Blogging lessons from the EPA

(beautiful representation of blogging using Moo cards by mexicanwave)

With thanks to @barbchamberlain on Twitter today (even though she works for the enemy, go DAWGs) I learned about a great blogging guidelines resource that Environmental Protection Agency (EPA) employees consult when writing for their group blog, Greenversations.

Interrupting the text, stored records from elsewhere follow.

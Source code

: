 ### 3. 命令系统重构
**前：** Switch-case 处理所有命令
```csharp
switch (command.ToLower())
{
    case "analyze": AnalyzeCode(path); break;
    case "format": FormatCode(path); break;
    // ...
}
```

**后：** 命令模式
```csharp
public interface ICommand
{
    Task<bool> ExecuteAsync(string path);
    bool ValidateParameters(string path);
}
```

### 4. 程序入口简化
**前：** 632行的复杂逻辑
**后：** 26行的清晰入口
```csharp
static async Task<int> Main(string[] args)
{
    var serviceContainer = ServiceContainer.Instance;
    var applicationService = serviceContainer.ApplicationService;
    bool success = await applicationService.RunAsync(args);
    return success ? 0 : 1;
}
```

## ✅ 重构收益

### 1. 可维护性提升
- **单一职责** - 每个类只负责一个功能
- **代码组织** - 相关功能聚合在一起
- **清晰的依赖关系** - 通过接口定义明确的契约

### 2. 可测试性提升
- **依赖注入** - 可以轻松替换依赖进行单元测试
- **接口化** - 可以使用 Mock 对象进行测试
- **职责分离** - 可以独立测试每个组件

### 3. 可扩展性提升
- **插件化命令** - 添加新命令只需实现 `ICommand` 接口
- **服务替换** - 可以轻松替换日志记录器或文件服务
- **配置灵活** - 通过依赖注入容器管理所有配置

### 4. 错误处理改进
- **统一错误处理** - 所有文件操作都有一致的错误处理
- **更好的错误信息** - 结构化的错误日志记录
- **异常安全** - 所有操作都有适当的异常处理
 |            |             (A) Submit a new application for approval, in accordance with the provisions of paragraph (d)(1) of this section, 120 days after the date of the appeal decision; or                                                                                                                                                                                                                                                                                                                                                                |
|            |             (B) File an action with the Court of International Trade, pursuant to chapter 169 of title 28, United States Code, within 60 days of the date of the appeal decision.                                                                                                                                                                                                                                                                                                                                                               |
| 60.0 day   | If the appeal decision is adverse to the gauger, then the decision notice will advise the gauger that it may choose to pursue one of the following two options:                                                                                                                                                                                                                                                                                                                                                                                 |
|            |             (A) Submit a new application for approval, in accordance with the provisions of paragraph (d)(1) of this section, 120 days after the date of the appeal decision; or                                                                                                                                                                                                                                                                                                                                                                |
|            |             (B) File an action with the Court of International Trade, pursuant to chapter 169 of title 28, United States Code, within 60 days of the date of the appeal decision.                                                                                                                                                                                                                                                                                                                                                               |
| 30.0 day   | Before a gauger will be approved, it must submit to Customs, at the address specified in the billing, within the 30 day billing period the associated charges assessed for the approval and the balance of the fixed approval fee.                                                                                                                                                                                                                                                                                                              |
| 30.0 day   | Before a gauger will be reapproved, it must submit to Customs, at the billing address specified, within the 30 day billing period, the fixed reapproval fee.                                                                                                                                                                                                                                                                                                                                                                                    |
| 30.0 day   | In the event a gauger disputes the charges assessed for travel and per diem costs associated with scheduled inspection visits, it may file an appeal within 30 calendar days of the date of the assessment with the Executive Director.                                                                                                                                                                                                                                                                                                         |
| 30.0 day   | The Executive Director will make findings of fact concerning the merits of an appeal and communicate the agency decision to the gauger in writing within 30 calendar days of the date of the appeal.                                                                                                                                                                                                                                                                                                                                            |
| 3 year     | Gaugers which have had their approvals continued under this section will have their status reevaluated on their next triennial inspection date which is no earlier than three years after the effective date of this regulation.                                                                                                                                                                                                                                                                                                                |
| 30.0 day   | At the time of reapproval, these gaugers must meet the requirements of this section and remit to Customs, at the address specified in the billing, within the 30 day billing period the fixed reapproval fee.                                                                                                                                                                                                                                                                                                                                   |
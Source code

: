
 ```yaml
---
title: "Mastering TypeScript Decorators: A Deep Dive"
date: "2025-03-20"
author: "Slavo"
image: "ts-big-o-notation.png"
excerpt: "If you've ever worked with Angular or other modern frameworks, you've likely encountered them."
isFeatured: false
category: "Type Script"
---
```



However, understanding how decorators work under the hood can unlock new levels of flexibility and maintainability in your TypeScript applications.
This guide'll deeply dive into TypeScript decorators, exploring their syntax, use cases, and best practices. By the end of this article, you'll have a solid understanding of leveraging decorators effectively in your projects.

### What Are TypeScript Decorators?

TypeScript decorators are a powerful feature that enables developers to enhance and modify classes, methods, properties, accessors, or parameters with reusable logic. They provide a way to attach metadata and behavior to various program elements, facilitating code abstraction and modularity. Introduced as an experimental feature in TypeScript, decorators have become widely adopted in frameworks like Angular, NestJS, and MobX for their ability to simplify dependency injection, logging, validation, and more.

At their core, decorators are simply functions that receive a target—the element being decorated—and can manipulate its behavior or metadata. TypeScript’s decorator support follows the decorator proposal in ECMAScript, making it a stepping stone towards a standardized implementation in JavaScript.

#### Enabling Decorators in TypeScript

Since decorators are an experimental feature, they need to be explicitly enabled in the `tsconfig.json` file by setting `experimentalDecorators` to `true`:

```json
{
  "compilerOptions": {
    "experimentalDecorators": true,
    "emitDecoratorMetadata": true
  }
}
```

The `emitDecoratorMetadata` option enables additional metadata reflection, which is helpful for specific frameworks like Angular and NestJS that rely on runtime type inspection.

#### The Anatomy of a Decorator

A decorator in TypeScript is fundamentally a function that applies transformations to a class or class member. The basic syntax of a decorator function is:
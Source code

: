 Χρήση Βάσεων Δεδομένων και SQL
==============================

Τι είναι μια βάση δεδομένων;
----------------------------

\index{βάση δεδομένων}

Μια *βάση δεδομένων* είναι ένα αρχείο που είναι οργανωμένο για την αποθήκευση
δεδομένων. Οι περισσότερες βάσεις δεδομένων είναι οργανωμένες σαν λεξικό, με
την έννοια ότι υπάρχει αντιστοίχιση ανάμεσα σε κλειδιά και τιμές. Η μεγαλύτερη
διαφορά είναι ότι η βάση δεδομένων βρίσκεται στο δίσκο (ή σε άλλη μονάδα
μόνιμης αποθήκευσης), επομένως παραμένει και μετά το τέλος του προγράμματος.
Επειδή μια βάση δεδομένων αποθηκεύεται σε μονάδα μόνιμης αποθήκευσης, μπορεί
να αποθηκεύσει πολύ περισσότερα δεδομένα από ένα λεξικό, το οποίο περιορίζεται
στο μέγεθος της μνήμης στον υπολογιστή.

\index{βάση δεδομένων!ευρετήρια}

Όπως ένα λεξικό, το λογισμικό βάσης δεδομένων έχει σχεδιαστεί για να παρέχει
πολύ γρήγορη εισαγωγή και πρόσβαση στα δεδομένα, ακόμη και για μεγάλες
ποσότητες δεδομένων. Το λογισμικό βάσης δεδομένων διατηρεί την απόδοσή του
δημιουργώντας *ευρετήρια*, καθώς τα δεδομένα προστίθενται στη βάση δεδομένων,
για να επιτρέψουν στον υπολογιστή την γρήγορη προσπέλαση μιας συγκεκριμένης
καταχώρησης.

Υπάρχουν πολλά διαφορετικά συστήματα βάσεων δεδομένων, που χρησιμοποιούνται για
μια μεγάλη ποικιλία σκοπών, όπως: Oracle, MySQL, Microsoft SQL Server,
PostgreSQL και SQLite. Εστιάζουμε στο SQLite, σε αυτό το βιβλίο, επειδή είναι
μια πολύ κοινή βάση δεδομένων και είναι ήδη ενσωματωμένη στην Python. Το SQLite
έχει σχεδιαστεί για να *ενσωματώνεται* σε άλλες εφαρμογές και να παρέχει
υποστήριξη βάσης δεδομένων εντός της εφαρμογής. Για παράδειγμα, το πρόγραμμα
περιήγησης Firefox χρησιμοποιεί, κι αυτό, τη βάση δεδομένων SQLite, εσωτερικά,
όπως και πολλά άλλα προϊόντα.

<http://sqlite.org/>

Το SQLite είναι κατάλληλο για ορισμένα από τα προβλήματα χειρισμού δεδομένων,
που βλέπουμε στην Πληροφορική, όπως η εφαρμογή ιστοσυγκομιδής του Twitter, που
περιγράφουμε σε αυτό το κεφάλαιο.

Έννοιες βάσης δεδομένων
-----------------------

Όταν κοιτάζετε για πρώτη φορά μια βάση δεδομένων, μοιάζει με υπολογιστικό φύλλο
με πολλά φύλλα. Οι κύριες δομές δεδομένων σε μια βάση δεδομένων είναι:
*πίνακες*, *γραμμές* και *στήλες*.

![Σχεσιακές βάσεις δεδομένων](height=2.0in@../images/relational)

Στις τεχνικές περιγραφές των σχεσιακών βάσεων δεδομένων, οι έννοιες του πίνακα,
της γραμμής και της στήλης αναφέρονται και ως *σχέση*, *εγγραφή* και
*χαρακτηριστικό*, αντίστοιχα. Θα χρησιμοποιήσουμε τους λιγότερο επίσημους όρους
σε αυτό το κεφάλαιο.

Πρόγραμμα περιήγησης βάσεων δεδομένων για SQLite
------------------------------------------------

I want to know who wrote these guidelines because s/he desperately needs to be heard by other .gov agencies who have group blogs. The more I think about it, these need to be heard by every blogger, not just those participating in .gov or other group blog situations! Do you blog for work or tackle issues in your blog? Substitute your employer or own identity in for the EPA and consider their guidelines. In particular, these points resonated strongly with me (bold mine):

For each post, consider the following questions:
  • What's the nature of the problem you're working on?
  • How does your personal or work story relate to the problem?
  • What are you doing to come up with a solution? What are the benefits to the reader? (essentially, why should the reader care?)
  • What progress has already been made?
  • How does this fit into EPA's overall mission of protecting human health and the environment?
  • What can the reader do?


You should not:
  • Simply repeat EPA Web content or use your entry as a new EPA Web page
  • Announce program activities or opportunities unless you are coordinating with a news release or other mechanism
  • Mimic news releases
  • Overwhelm the reader with facts and figures. Keep it simple and link to more details.
  • Violate the cautionary areas {discussed in PDF}

Greenversations is a blog of beauty not only due to visual design and helpful information and navigability, but a venue I'd love to see more often that includes a clear About section that includes

This blog is written by EPA employees (and occasional guests) about the things they bring to their jobs every day. The opinions and comments expressed in Greenversations are those of the authors alone and do not reflect an Agency policy, endorsement, or action, and EPA does not verify the accuracy of the contents of the blog.
To put it another way, this allows EPA employees to be themselves and not press release & policy-spouting clones of their employer. The employees still follow very straightforward, clear and sensible guidelines subject to official review that does not include censorship of their personal ideas, yet still gives them the credibility to blog as an EPA.gov.

I'm not an expert about group .gov bloggers but I'm going to do some more research to see if I can find similar ones with clear guidelines and freedom of expression. If you already know of some, please share here?